Le président du Sénat congolais, Jean-Michel Sama Lukonde Kyenge, s'est entretenu le 1er septembre à Lusaka avec Frank W. Garcia Jr., secrétaire d'État adjoint des États-Unis chargé des affaires africaines. La rencontre s'est tenue en marge de l'investiture du président zambien Hakainde Hichilema, selon un communiqué de la cellule de communication du Sénat congolais, repris par Politico.cd.
Selon ce communiqué, l'entretien a porté sur deux points : le suivi des accords stratégiques entre Kinshasa et Washington — sécurité, gouvernance minière, transition énergétique, chaîne de production agricole — et l'accélération des projets économiques appuyés par les États-Unis, avec un accent sur le corridor de Lobito, la valorisation des minerais critiques et le développement des chaînes de valeur locales.
« Le commerce avant l'aide »
Toujours selon le communiqué du Sénat, Frank Garcia effectuait sa deuxième tournée africaine pour porter l'agenda « le commerce avant l'aide » de l'administration américaine.
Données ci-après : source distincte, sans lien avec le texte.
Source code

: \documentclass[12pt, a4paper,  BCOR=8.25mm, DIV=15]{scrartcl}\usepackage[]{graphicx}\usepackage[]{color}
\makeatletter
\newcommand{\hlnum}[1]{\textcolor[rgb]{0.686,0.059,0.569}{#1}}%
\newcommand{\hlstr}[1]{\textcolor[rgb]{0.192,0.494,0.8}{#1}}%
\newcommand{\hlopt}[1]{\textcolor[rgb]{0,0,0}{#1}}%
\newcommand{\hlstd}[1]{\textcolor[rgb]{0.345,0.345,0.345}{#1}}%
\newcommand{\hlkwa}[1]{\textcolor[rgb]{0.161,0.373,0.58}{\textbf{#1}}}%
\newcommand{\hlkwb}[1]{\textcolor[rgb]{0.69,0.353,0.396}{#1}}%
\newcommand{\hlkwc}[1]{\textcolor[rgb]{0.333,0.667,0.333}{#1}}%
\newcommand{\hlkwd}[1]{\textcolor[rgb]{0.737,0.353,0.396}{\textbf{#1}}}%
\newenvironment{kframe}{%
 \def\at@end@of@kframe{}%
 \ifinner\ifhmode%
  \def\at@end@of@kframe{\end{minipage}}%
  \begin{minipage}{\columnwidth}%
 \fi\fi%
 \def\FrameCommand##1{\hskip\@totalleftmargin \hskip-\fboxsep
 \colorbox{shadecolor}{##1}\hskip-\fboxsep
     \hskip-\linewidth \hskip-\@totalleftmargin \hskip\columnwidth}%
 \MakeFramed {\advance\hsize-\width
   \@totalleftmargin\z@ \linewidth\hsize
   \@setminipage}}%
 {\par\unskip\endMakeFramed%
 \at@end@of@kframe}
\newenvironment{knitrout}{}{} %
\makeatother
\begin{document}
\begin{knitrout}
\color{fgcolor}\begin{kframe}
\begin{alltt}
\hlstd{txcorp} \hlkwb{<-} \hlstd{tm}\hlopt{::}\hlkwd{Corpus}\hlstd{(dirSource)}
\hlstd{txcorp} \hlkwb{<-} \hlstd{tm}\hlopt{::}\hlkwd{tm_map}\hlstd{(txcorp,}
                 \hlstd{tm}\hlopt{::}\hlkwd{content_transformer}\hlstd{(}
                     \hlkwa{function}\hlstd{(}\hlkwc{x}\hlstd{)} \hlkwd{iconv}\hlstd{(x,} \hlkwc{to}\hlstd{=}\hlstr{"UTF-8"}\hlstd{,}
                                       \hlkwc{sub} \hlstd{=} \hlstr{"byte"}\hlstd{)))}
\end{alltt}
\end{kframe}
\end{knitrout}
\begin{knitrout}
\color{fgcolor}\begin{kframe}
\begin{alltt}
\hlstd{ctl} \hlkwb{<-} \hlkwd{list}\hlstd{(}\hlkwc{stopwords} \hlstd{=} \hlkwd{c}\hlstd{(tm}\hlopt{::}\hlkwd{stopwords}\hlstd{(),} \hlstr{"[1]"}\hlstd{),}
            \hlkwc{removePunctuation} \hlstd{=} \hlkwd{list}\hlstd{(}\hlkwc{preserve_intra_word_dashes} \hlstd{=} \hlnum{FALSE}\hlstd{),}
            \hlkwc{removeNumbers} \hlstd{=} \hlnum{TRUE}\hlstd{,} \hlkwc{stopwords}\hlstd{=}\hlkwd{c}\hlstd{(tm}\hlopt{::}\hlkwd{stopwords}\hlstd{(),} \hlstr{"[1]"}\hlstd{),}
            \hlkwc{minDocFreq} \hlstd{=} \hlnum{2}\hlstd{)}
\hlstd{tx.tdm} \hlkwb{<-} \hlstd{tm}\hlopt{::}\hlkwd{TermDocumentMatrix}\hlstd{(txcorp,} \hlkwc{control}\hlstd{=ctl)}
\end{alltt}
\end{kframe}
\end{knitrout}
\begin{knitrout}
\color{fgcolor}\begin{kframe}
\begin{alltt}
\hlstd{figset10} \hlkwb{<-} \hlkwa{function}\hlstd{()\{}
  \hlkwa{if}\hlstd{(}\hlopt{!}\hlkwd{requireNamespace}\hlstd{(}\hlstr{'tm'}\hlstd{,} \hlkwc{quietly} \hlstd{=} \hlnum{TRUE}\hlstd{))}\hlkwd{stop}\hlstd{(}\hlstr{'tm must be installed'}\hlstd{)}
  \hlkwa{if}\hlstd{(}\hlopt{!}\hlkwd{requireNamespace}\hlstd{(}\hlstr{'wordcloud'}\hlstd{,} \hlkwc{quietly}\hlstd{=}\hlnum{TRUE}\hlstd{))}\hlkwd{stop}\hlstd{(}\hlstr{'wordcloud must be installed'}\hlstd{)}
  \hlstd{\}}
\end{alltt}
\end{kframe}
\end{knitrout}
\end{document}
Cette doctrine privilégie les échanges commerciaux et l'investissement privé sur l'aide publique au développement. Politico.cd rappelle que le responsable américain, ancien officier de marine, a été chef d'état-major du National Reconnaissance Office (NRO), l'agence américaine chargée des satellites de renseignement, avant sa confirmation par le Sénat des États-Unis le 26 mai 2026.
Le communiqué congolais indique que Sama Lukonde a réaffirmé la volonté du chef de l'État de bâtir un partenariat « gagnant-gagnant », garantissant la souveraineté de la RDC et des retombées concrètes pour les Congolais.
Le corridor de Lobito, dossier récurrent
Le corridor de Lobito doit relier les mines du Katanga et de Zambie au port angolais de Lobito, sur l'Atlantique. Le dossier revient à un rythme soutenu dans l'agenda congolais : Politico.cd note que Félix Tshisekedi l'a inscrit au menu de sa visite en Israël le 1er septembre, et que les Parlements congolais et tanzanien ont annoncé le 3 septembre renforcer leur coopération autour du même corridor.
Ce que peut le Sénat
La Constitution congolaise confie la négociation et la ratification des traités au président de la République et au gouvernement. Ses articles 213 et 214 prévoient que le chef de l'État négocie et ratifie, et que les traités de commerce, ceux qui engagent les finances publiques ou modifient des dispositions législatives ne peuvent être ratifiés qu'en vertu d'une loi. Le rôle du Parlement intervient donc en aval : autoriser, contrôler, voter. La diplomatie parlementaire relève, elle, d'une pratique d'influence, sans compétence propre pour engager l'État.
Ce que l'on sait
Établi : une rencontre a eu lieu le 1er septembre à Lusaka entre le président du Sénat congolais et le responsable Afrique du département d'État, en marge de l'investiture de Hakainde Hichilema. Les thèmes annoncés sont le corridor de Lobito et les minerais critiques.
Non confirmé : le contenu réel des échanges. La rencontre n'est connue que par un seul document, le communiqué du Sénat congolais. Selon Politico.cd, aucun verbatim du responsable américain n'a été rapporté et le département d'État n'a pas publié de compte rendu. Aucun accord signé, aucune échéance et aucun montant n'ont été annoncés.